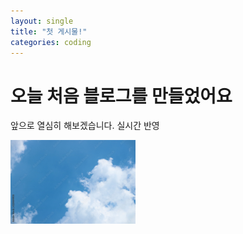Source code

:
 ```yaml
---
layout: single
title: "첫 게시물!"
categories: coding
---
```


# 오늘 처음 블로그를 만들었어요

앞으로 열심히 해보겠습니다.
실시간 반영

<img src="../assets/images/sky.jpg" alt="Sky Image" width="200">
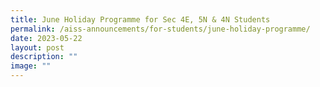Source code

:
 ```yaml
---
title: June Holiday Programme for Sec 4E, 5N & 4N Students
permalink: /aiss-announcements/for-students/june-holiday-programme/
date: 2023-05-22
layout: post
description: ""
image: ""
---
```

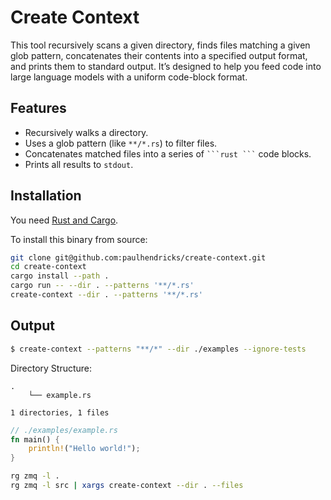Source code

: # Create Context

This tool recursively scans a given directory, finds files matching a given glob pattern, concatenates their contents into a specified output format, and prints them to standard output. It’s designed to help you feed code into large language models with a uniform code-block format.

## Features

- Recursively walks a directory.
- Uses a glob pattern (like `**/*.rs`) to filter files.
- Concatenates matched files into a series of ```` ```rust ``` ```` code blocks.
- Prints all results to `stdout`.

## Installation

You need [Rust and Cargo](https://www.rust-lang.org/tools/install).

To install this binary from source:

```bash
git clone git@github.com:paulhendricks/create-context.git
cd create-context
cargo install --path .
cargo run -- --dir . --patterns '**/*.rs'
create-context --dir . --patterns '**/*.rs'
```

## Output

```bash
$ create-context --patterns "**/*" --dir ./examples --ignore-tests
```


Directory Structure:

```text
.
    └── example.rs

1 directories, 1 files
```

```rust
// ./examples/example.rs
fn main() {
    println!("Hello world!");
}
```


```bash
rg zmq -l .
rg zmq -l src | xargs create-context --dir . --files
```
◆ ◆ ◆ ◆ ◆ ◆ ◆
◆ **TASK**: The response must contain exactly the lines from the one with "- Prints all" through the last line of the material above, both ends included, and no others.

◆ **SOLUTION FOR THIS TASK**:
- Prints all results to `stdout`.

## Installation

You need [Rust and Cargo](https://www.rust-lang.org/tools/install).

To install this binary from source:

```bash
git clone git@github.com:paulhendricks/create-context.git
cd create-context
cargo install --path .
cargo run -- --dir . --patterns '**/*.rs'
create-context --dir . --patterns '**/*.rs'
```

## Output

```bash
$ create-context --patterns "**/*" --dir ./examples --ignore-tests
```


Directory Structure:

```text
.
    └── example.rs

1 directories, 1 files
```

```rust
// ./examples/example.rs
fn main() {
    println!("Hello world!");
}
```


```bash
rg zmq -l .
rg zmq -l src | xargs create-context --dir . --files
```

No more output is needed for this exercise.